● **DIRECTIONS**: Please repeat the records exactly from their first line, finishing at the line containing "- 例如，如果当前终端为 tty2" and including it.

● **RECORDS FOR PROCESSING**:
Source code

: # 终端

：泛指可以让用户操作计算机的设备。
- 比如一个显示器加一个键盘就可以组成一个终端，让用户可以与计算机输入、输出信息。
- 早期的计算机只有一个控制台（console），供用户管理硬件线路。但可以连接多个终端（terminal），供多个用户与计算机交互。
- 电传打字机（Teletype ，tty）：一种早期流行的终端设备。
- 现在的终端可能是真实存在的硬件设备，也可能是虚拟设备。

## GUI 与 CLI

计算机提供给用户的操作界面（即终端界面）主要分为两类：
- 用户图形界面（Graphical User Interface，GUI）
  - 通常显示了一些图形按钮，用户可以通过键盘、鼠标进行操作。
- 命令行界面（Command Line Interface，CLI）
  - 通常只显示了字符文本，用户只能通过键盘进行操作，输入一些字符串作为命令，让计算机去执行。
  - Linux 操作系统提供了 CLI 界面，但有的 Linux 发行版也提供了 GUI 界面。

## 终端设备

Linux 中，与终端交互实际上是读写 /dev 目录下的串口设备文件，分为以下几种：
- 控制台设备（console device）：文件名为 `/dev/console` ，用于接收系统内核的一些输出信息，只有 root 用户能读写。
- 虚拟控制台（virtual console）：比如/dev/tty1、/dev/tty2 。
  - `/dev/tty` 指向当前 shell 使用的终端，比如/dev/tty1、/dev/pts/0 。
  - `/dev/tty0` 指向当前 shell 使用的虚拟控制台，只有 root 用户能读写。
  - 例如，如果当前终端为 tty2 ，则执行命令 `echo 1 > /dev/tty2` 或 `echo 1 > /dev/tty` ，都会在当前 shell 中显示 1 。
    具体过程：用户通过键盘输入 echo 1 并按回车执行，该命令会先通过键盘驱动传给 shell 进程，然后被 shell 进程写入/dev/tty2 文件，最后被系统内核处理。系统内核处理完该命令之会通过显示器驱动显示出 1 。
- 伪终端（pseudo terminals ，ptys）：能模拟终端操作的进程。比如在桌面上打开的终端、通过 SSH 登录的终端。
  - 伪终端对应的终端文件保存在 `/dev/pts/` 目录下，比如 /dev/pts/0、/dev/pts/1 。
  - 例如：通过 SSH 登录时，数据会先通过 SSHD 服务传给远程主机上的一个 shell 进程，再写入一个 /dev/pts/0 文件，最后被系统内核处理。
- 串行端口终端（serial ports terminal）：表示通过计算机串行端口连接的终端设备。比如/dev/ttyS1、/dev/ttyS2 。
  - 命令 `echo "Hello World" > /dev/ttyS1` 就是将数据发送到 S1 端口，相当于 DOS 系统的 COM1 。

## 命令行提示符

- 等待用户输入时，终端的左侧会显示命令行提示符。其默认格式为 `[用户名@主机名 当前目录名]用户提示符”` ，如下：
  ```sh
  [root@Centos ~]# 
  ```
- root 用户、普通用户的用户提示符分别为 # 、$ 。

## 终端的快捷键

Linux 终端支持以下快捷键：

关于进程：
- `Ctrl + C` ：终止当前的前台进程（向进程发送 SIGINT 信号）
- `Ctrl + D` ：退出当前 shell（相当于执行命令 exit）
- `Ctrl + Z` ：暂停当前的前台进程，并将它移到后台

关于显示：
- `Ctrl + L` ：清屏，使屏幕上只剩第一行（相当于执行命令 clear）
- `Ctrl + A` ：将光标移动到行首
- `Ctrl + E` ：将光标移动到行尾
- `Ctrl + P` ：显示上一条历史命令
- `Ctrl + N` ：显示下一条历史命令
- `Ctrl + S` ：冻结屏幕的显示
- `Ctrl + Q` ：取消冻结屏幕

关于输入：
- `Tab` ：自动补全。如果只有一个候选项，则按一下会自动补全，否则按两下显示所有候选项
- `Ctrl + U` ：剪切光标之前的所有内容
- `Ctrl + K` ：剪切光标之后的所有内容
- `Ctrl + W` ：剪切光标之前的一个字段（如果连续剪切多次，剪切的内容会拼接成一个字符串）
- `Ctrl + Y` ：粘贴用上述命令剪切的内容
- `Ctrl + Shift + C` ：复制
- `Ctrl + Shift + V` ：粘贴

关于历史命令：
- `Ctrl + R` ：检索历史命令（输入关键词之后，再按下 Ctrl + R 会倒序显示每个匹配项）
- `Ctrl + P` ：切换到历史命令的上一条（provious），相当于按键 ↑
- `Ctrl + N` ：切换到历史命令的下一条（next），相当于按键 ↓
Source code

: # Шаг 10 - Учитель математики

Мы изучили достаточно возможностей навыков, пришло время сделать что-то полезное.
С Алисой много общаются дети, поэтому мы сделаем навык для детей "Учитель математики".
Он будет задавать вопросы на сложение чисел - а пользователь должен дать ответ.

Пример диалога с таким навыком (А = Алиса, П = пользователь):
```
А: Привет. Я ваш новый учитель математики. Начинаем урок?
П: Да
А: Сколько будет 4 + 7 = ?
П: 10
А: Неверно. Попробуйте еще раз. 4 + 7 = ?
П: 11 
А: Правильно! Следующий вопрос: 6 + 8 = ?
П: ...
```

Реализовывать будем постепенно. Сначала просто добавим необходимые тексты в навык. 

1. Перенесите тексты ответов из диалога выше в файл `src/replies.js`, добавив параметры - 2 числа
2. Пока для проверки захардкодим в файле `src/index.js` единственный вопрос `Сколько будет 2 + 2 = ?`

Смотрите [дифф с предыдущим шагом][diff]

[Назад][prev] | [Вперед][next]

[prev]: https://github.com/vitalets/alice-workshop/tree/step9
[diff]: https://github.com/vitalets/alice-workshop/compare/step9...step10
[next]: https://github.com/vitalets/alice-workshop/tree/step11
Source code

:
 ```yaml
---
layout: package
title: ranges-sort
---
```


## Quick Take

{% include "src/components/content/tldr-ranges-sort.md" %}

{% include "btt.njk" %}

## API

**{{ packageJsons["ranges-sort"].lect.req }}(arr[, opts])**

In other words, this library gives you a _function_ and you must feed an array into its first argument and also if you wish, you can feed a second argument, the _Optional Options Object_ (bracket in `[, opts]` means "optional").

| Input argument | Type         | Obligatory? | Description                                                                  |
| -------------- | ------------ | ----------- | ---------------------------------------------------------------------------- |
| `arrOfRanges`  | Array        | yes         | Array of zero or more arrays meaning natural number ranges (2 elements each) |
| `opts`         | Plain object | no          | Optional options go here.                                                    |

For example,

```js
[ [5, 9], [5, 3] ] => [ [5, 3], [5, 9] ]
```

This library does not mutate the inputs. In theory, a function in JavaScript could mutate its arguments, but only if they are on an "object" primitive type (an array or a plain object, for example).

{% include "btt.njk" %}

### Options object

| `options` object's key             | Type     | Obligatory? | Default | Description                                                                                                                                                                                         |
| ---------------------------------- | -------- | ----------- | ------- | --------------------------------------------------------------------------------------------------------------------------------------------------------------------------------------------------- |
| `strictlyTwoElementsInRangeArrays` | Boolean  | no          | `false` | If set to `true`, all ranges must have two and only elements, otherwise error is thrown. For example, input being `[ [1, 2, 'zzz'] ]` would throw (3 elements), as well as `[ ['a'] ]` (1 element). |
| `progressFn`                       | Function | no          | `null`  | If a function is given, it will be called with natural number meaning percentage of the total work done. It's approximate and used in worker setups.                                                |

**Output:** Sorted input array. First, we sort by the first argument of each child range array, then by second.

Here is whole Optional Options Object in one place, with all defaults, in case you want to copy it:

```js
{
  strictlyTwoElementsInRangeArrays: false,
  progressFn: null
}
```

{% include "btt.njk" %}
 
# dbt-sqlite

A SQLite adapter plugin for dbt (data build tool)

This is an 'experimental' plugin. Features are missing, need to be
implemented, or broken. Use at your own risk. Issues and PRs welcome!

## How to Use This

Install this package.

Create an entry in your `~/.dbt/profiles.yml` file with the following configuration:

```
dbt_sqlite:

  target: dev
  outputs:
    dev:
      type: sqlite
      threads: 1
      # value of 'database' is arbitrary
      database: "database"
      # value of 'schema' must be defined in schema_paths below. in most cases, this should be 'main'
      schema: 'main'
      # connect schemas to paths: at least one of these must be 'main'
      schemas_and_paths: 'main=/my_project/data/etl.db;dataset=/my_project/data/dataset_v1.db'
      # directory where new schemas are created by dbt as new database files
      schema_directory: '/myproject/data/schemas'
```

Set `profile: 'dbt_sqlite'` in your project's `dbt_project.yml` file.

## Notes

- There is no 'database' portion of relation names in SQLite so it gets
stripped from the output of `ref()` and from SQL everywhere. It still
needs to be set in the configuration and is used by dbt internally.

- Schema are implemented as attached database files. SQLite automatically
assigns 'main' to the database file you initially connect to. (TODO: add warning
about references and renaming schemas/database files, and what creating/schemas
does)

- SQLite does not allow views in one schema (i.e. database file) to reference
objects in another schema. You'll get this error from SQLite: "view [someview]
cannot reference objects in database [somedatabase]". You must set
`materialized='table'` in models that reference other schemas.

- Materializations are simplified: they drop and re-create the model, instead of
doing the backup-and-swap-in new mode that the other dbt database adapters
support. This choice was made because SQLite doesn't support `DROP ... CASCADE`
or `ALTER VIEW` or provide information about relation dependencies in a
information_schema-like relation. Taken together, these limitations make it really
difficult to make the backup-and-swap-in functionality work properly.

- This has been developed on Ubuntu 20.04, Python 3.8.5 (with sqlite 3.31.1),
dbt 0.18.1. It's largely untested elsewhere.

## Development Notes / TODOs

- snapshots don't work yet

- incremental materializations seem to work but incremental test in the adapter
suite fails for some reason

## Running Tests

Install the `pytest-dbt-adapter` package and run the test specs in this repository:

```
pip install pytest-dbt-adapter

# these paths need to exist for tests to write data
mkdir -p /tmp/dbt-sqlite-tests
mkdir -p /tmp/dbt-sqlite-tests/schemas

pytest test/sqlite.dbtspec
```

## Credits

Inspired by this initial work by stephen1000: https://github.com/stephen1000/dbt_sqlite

● **RESULT OF THE EXERCISE**:
Source code

: # 终端

：泛指可以让用户操作计算机的设备。
- 比如一个显示器加一个键盘就可以组成一个终端，让用户可以与计算机输入、输出信息。
- 早期的计算机只有一个控制台（console），供用户管理硬件线路。但可以连接多个终端（terminal），供多个用户与计算机交互。
- 电传打字机（Teletype ，tty）：一种早期流行的终端设备。
- 现在的终端可能是真实存在的硬件设备，也可能是虚拟设备。

## GUI 与 CLI

计算机提供给用户的操作界面（即终端界面）主要分为两类：
- 用户图形界面（Graphical User Interface，GUI）
  - 通常显示了一些图形按钮，用户可以通过键盘、鼠标进行操作。
- 命令行界面（Command Line Interface，CLI）
  - 通常只显示了字符文本，用户只能通过键盘进行操作，输入一些字符串作为命令，让计算机去执行。
  - Linux 操作系统提供了 CLI 界面，但有的 Linux 发行版也提供了 GUI 界面。

## 终端设备

Linux 中，与终端交互实际上是读写 /dev 目录下的串口设备文件，分为以下几种：
- 控制台设备（console device）：文件名为 `/dev/console` ，用于接收系统内核的一些输出信息，只有 root 用户能读写。
- 虚拟控制台（virtual console）：比如/dev/tty1、/dev/tty2 。
  - `/dev/tty` 指向当前 shell 使用的终端，比如/dev/tty1、/dev/pts/0 。
  - `/dev/tty0` 指向当前 shell 使用的虚拟控制台，只有 root 用户能读写。
  - 例如，如果当前终端为 tty2 ，则执行命令 `echo 1 > /dev/tty2` 或 `echo 1 > /dev/tty` ，都会在当前 shell 中显示 1 。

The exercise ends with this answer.